Related
I have been struggling with this for hours.
I have a shapefile (called "shp") containing 177 polygons i.e. 177 counties. This shapefile is overlaid on a raster. My raster (called "ras") is made of pixels having different pollution values.
Now I would like to extract all pixel values and their number of occurrences for each polygon.
This is exactly what the QGIS function "zonal histogram" is doing. But I would like to do the exact same thing in R.
I tried the extract() function and I managed to get a mean value per county, which is already a first step, but I would like to make a pixels distribution (histogram).
Could someone give me a hand ?
Many thanks,
Marie-Laure
Thanks a lot for your help. Next time I promise I will be careful and explain my issue more in details.
With your help I managed to find a solution.
I also used this website : http://zevross.com/blog/2015/03/30/map-and-analyze-raster-data-in-r/
For information, first I had to uninstall the "tidyr" package because there was a conflict with the extract function.
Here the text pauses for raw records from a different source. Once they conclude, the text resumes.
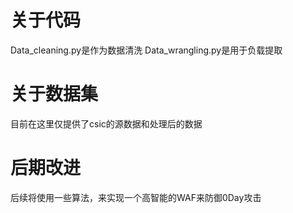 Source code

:# 关于代码
Data_cleaning.py是作为数据清洗
Data_wrangling.py是用于负载提取
# 关于数据集
目前在这里仅提供了csic的源数据和处理后的数据
# 后期改进
后续将使用一些算法，来实现一个高智能的WAF来防御0Day攻击
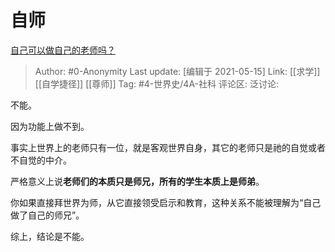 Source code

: # 自师
[自己可以做自己的老师吗？](https://www.zhihu.com/question/391549086/answer/1869177015)

> Author: #0-Anonymity
> Last update: [编辑于 2021-05-15]
> Link: [[求学]] [[自学捷径]] [[尊师]]
> Tag: #4-世界史/4A-社科
> 评论区:
> 泛讨论:

不能。

因为功能上做不到。

事实上世界上的老师只有一位，就是客观世界自身，其它的老师只是祂的自觉或者不自觉的中介。

严格意义上说**老师们的本质只是师兄，所有的学生本质上是师弟**。

你如果直接拜世界为师，从它直接领受启示和教育，这种关系不能被理解为“自己做了自己的师兄”。

综上，结论是不能。
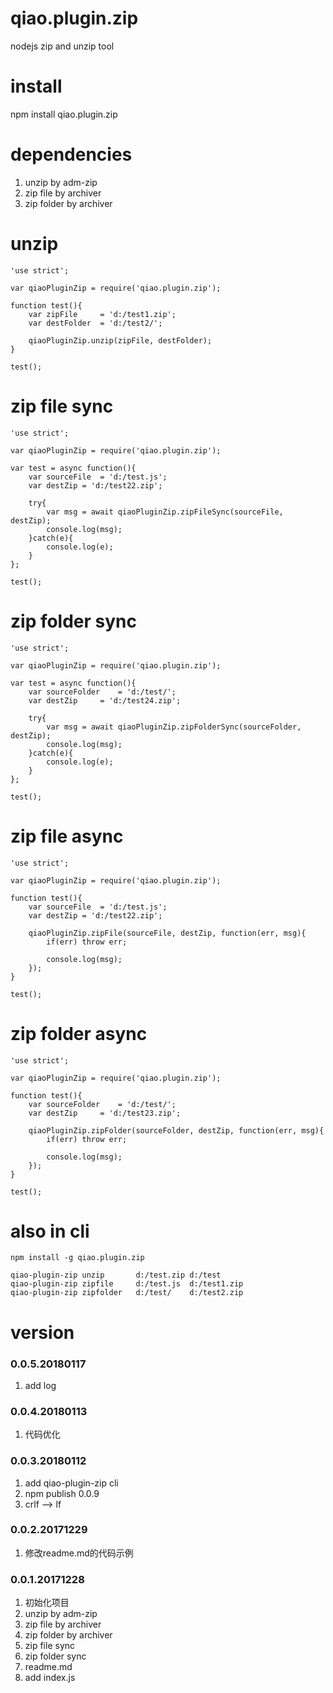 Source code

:# qiao.plugin.zip
nodejs zip and unzip tool

# install
npm install qiao.plugin.zip

# dependencies
1. unzip by adm-zip
2. zip file by archiver
3. zip folder by archiver

# unzip
	'use strict';
	
	var qiaoPluginZip = require('qiao.plugin.zip');
	
	function test(){
		var zipFile 	= 'd:/test1.zip';
		var destFolder	= 'd:/test2/';
		
		qiaoPluginZip.unzip(zipFile, destFolder);
	}
	
	test();

# zip file sync
	'use strict';
	
	var qiaoPluginZip = require('qiao.plugin.zip');
	
	var test = async function(){
		var sourceFile	= 'd:/test.js';
		var destZip	= 'd:/test22.zip';
		
		try{
			var msg = await qiaoPluginZip.zipFileSync(sourceFile, destZip);
			console.log(msg);
		}catch(e){
			console.log(e);
		}
	};
	
	test();

# zip folder sync
	'use strict';
	
	var qiaoPluginZip = require('qiao.plugin.zip');
	
	var test = async function(){
		var sourceFolder	= 'd:/test/';
		var destZip		= 'd:/test24.zip';
		
		try{
			var msg = await qiaoPluginZip.zipFolderSync(sourceFolder, destZip);
			console.log(msg);
		}catch(e){
			console.log(e);
		}
	};
	
	test();

# zip file async
	'use strict';
	
	var qiaoPluginZip = require('qiao.plugin.zip');
	
	function test(){
		var sourceFile	= 'd:/test.js';
		var destZip	= 'd:/test22.zip';
		
		qiaoPluginZip.zipFile(sourceFile, destZip, function(err, msg){
			if(err) throw err;
			
			console.log(msg);
		});
	}
	
	test();

# zip folder async
	'use strict';
	
	var qiaoPluginZip = require('qiao.plugin.zip');
	
	function test(){
		var sourceFolder	= 'd:/test/';
		var destZip		= 'd:/test23.zip';
		
		qiaoPluginZip.zipFolder(sourceFolder, destZip, function(err, msg){
			if(err) throw err;
			
			console.log(msg);
		});
	}
	
	test();

# also in cli
	npm install -g qiao.plugin.zip

	qiao-plugin-zip unzip		d:/test.zip	d:/test
	qiao-plugin-zip zipfile		d:/test.js	d:/test1.zip
	qiao-plugin-zip zipfolder	d:/test/	d:/test2.zip

# version
### 0.0.5.20180117
1. add log

### 0.0.4.20180113
1. 代码优化

### 0.0.3.20180112
1. add qiao-plugin-zip cli
2. npm publish 0.0.9
3. crlf --> lf

### 0.0.2.20171229
1. 修改readme.md的代码示例

### 0.0.1.20171228
1. 初始化项目
2. unzip by adm-zip
3. zip file by archiver
4. zip folder by archiver
5. zip file sync
6. zip folder sync
7. readme.md
8. add index.js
In case it can help someone, here is the final code :
# Libraries loading
library(raster)
library(rgdal)
library(sp)
# raster layer import
ras=raster("C:/*.tif")
# shapefile layer import
shp<-shapefile("C:/*.shp")
# Extract the values of the pixels raster per county
ext <- extract(ras, shp, method='simple')
# Function to tabulate pixel values by region & return a data frame
tabFunc <- function(indx, extracted, region, regname) {
dat <- as.data.frame(table(extracted[[indx]]))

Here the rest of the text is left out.